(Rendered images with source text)
*** Begin section ***

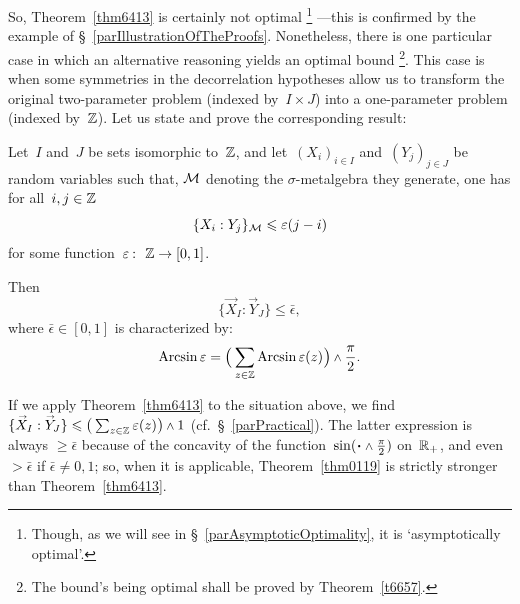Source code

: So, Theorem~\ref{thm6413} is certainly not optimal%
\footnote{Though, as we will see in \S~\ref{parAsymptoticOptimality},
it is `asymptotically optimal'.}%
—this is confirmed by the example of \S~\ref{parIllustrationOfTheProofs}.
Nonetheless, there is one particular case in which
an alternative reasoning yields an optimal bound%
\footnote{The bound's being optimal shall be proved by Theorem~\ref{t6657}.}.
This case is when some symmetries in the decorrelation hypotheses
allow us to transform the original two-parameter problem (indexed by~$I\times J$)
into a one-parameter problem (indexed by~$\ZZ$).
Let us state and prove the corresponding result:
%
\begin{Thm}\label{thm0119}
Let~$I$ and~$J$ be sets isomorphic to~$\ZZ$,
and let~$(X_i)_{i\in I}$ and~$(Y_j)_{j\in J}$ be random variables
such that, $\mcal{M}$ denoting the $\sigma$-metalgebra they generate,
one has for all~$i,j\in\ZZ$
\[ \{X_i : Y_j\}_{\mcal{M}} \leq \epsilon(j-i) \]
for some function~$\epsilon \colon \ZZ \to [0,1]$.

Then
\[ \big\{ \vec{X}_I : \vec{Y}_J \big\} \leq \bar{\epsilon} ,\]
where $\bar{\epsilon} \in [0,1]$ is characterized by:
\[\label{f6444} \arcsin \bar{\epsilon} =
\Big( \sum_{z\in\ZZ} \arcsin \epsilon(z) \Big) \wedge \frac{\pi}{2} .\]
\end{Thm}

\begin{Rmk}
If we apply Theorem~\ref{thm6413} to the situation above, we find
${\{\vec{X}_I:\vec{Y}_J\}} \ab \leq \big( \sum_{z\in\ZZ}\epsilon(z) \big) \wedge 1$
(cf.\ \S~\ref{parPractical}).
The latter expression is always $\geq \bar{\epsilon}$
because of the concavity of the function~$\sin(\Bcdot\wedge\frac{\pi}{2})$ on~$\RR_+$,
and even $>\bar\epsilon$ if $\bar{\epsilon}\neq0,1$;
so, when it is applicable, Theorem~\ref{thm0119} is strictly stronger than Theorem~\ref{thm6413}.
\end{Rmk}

*** End section ***
*** Begin section ***

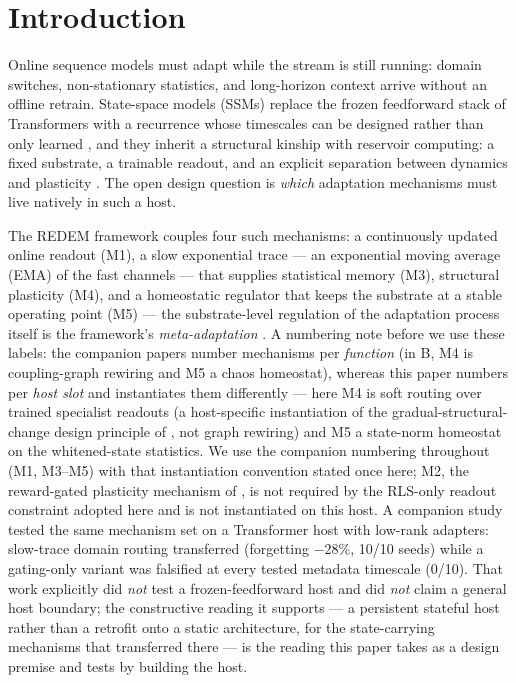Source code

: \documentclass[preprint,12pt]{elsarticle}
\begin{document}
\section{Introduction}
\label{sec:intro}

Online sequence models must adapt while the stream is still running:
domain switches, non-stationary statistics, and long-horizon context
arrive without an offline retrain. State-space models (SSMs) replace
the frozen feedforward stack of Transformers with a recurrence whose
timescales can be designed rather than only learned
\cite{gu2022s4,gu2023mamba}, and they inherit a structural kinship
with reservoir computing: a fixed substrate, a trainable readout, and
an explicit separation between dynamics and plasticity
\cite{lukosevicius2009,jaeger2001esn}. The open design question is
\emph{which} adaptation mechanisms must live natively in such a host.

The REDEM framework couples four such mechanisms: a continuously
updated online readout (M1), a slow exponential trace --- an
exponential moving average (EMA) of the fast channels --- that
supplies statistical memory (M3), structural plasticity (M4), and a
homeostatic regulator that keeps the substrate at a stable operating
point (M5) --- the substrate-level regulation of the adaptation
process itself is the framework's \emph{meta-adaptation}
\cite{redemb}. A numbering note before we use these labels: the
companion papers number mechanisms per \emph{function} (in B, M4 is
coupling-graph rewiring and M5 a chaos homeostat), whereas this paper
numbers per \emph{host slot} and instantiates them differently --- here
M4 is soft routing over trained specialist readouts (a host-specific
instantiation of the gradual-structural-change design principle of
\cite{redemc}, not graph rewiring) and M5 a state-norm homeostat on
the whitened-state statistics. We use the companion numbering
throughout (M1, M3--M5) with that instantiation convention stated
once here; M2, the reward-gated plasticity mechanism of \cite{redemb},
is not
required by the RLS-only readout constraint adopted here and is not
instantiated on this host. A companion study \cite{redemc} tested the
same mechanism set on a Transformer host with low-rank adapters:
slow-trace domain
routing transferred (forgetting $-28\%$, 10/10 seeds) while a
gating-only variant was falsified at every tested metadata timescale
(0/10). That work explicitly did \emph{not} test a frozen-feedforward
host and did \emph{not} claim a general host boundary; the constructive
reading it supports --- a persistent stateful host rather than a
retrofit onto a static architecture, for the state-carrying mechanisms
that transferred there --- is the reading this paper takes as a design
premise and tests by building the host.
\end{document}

*** End section ***

— Problem to work on —
When a line in the data holds the word "graph", show that line.

— Answer for the task —
coupling-graph rewiring and M5 a chaos homeostat), whereas this paper
\cite{redemc}, not graph rewiring) and M5 a state-norm homeostat on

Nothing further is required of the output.